Expand all | Collapse all

syslogs not being saved on srx340 local storage

Jump to Best Answer
  • 1.  syslogs not being saved on srx340 local storage

    Posted 02-10-2020 19:03

    Hi guys,

     

    just noticed that syslogs were being saved locally (messages file) on our srx340. below is the cofigured syslog on the device. firmware version is 18.2R3.4. your help is well appreciated thanks

     

    security {
    log {
    utc-timestamp;
    mode event;
    format syslog;
    report;
    source-address 10.x.219.z;
    stream C300_CCSensor {
    format syslog;
    host {
    10.z.215.x;
    }
    }
    stream AVOGADRO {
    format syslog;
    host {
    10.x.214.z;
    }
    }
    }



  • 2.  RE: syslogs not being saved on srx340 local storage

    Posted 02-10-2020 19:26

    Hello K1mffrey,

     

    Are you trying to save the logs locally on the device? 

    Default Syslog Settings

     

    By default, only critical messages are logged to a local file known as messages on the SRX Series device. The following configuration shows the default log settings:

     

    system {
    syslog {
    user * {
    any emergency;
    }
    file messages {
    any critical;
    authorization info;
    }
    file interactive-commands {
    interactive-commands error;
    }
    }
    }

     

    Now if you want to send the logs to a local file, you can use 
    user@host#set system syslog file messages any ?   <<<<<< Check if you have this configured to see if log messages are captured locally to the file

     

    Sending Logs to a Remote Syslog Server (192.30.80.76) << which I believe that you have already configured
    user@host# set system syslog host 192.30.80.76 any any

     

    Thanks,

    Vishaal

     

    If this worked for you please flag my post as an "Accepted Solution" so others can benefit. A kudo would be cool if you think I earned it.



  • 3.  RE: syslogs not being saved on srx340 local storage

    Posted 02-11-2020 01:14

    Hi,

     

    is there a way to send syslog to a remote syslog server and save it locally on srx340? 

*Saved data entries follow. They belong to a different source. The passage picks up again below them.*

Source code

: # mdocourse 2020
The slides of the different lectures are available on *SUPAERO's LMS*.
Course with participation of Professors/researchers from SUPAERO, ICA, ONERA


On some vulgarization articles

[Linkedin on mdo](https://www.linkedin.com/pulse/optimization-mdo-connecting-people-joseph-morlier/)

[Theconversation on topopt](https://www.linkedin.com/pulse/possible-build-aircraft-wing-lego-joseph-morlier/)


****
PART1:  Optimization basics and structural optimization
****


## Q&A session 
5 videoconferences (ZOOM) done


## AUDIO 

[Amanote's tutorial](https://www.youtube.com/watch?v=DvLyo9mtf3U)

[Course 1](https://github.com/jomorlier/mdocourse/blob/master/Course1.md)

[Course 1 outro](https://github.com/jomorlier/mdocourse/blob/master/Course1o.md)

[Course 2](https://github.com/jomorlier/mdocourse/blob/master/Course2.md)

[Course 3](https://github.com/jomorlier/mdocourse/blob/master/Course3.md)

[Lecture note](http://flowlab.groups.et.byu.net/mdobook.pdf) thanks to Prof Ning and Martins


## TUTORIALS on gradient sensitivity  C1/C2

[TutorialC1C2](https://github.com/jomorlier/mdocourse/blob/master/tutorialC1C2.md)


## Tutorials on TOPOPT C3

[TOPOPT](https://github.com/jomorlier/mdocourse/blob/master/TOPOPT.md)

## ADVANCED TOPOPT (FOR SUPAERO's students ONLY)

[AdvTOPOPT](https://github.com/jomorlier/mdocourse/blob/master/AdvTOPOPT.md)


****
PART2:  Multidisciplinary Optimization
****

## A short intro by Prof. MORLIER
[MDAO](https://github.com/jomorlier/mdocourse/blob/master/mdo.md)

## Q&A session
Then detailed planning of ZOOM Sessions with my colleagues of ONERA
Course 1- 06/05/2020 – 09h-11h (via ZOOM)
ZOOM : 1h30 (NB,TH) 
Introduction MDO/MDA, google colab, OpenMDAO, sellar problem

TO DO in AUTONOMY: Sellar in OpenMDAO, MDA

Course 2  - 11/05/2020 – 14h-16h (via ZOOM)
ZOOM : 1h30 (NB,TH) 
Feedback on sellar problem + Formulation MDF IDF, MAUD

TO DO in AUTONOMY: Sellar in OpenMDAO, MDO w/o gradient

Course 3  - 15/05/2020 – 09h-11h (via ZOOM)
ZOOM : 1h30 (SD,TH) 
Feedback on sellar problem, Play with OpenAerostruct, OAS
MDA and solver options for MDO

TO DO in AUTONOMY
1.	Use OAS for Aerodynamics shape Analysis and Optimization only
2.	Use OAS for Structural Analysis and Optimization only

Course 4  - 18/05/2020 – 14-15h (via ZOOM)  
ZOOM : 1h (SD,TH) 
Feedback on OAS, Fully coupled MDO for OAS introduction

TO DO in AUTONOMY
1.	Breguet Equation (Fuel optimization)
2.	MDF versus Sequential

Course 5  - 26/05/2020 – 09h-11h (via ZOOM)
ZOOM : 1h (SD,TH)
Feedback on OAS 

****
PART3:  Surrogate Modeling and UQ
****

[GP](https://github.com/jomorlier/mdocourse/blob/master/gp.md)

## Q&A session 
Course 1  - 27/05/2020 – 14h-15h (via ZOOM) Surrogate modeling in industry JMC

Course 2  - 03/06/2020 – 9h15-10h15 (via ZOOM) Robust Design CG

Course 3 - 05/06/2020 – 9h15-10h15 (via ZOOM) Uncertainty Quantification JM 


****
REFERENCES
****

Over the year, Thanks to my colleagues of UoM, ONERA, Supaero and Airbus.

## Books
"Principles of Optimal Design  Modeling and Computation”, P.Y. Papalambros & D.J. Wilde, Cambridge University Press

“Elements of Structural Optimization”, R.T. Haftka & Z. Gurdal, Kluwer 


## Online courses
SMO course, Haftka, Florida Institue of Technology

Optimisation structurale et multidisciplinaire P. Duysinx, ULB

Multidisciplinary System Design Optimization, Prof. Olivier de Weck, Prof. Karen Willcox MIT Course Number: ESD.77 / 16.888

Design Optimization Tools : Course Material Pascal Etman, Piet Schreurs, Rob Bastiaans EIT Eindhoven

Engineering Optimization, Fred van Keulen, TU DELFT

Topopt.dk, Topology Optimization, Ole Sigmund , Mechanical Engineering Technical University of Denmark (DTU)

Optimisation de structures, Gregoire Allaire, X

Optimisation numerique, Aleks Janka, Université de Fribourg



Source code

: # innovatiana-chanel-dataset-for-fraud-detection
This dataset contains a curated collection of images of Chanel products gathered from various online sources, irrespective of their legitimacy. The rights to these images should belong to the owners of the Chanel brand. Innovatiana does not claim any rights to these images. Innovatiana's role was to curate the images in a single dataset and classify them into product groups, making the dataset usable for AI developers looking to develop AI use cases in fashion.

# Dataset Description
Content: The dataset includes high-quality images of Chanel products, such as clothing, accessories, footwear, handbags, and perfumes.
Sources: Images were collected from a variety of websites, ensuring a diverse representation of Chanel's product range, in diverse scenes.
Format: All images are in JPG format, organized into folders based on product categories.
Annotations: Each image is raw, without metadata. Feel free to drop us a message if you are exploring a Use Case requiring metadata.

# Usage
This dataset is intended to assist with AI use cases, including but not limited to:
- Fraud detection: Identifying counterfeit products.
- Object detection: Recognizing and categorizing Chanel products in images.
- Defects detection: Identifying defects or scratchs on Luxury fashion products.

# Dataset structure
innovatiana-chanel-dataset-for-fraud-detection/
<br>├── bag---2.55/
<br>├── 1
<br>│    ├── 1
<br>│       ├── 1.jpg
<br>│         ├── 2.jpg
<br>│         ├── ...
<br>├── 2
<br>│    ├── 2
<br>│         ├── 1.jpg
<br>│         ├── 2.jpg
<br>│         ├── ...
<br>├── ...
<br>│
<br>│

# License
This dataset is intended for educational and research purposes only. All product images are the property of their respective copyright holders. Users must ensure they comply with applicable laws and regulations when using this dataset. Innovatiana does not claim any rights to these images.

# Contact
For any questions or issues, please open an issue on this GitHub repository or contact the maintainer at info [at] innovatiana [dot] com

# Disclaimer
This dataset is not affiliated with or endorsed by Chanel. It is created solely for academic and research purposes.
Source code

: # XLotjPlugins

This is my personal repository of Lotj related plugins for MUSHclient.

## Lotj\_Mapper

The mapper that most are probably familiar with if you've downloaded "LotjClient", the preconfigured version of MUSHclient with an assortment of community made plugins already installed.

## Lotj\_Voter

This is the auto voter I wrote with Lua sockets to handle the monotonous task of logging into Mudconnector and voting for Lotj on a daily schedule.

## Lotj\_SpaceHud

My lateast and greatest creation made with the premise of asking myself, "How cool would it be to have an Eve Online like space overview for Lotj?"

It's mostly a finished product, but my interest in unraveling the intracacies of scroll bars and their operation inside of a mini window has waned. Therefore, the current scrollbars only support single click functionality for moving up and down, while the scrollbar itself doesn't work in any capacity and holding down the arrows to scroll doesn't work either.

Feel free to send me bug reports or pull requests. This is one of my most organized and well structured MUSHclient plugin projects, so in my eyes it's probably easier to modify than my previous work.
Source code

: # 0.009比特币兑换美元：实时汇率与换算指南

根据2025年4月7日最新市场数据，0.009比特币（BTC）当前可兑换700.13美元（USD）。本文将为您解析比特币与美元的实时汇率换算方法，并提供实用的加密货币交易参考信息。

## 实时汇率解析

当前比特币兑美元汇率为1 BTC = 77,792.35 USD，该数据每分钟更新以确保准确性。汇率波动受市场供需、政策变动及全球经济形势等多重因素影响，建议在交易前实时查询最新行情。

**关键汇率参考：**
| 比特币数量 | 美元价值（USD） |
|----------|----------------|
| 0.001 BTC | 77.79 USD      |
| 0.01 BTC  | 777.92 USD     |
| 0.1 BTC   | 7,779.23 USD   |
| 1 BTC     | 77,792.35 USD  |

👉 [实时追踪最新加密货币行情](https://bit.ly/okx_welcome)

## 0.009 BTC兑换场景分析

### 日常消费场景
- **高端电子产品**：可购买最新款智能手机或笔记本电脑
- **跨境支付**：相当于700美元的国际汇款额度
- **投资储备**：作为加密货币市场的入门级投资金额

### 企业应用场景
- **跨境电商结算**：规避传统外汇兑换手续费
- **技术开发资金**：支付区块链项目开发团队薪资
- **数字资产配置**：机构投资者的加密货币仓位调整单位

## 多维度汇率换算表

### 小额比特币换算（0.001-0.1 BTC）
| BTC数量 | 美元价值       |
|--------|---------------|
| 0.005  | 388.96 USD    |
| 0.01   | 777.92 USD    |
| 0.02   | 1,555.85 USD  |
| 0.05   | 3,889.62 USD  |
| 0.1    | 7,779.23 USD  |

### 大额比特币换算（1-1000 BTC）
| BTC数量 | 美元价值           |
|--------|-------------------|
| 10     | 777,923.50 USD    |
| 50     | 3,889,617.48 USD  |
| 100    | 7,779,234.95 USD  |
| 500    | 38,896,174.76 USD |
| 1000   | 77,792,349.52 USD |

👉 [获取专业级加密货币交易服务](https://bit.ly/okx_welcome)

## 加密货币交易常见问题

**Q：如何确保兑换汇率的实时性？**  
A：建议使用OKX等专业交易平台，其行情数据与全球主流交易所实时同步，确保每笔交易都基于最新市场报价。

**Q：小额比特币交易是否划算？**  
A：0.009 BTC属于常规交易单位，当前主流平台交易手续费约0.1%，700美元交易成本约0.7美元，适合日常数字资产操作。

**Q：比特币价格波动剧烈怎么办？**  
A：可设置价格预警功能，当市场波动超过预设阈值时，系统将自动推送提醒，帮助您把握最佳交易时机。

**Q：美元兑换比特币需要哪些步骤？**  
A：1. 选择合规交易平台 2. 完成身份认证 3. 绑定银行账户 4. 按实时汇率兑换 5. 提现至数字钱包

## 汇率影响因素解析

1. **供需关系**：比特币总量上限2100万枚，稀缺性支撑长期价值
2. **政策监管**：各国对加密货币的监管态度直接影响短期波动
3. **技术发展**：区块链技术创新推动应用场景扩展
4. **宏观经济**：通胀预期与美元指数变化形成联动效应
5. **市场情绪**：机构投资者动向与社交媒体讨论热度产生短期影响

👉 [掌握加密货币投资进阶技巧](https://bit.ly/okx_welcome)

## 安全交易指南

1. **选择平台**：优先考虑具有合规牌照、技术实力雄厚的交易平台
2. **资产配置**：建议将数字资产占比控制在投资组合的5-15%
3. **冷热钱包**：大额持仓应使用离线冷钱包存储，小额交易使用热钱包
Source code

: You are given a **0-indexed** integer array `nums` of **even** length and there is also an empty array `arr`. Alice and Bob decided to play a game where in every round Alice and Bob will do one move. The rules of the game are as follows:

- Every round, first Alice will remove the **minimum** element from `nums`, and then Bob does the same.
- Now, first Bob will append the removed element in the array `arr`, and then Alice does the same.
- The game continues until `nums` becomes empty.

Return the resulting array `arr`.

  • 4.  RE: syslogs not being saved on srx340 local storage
    Best Answer

    Posted 02-11-2020 10:43

    Hi K1mffrey, 

     

    Yes you can do that, you can use this config to store and send files to your syslog server

    https://kb.juniper.net/InfoCenter/index?page=content&id=KB16502

     

    set system syslog host <syslog-server-ip> any any

    set system syslog file <test-file> any any

     

    If this solves your problem, please mark this post as "Accepted Solution".

    If you think that my answer was helpful, please spend some Kudos.

     

    Thank you, 
    Franky



  • 5.  RE: syslogs not being saved on srx340 local storage

    Posted 02-12-2020 06:53

    Hi, K1mffrey

     

    It is important to understand the two major type of logs that can be saved by the SRX: data-plane logs vs control-plane logs

     

    Control-plane messages are related to events on your box (a user that just loged in to the device or a high temperature alarm) and are configured under the [edit system syslog] hierarchy:

     

              https://kb.juniper.net/KB16502

     

    Note that these logs can be stored locally in the SRX or sent to an external host as explained in the above KB article.

     

    Data-plane messages, also known as security-logs or traffic-logs, are messages related to the traffic that is being forwarded by your SRX. These logs are related to sessions and are configured under [edit security log] hierarchy:

     

           https://kb.juniper.net/KB16509

     

    Note that these messages can be sent to an external host (highly suggested) by using the "stream" mode, and they will be sent directly from the dataplane of the device hence not affecting your Routing-Engine. 

     

    Also they can be stored locally in the SRX, using the "event" mode but this will make the SRX to send the logs from the data-plane to the control-plane and depending on the rate of the logging this can affect your Routing-Engine (which is the component in charge of the control-plane of any junos device).  Any of the mentioned modes are configured under [edit security log] hierarchy.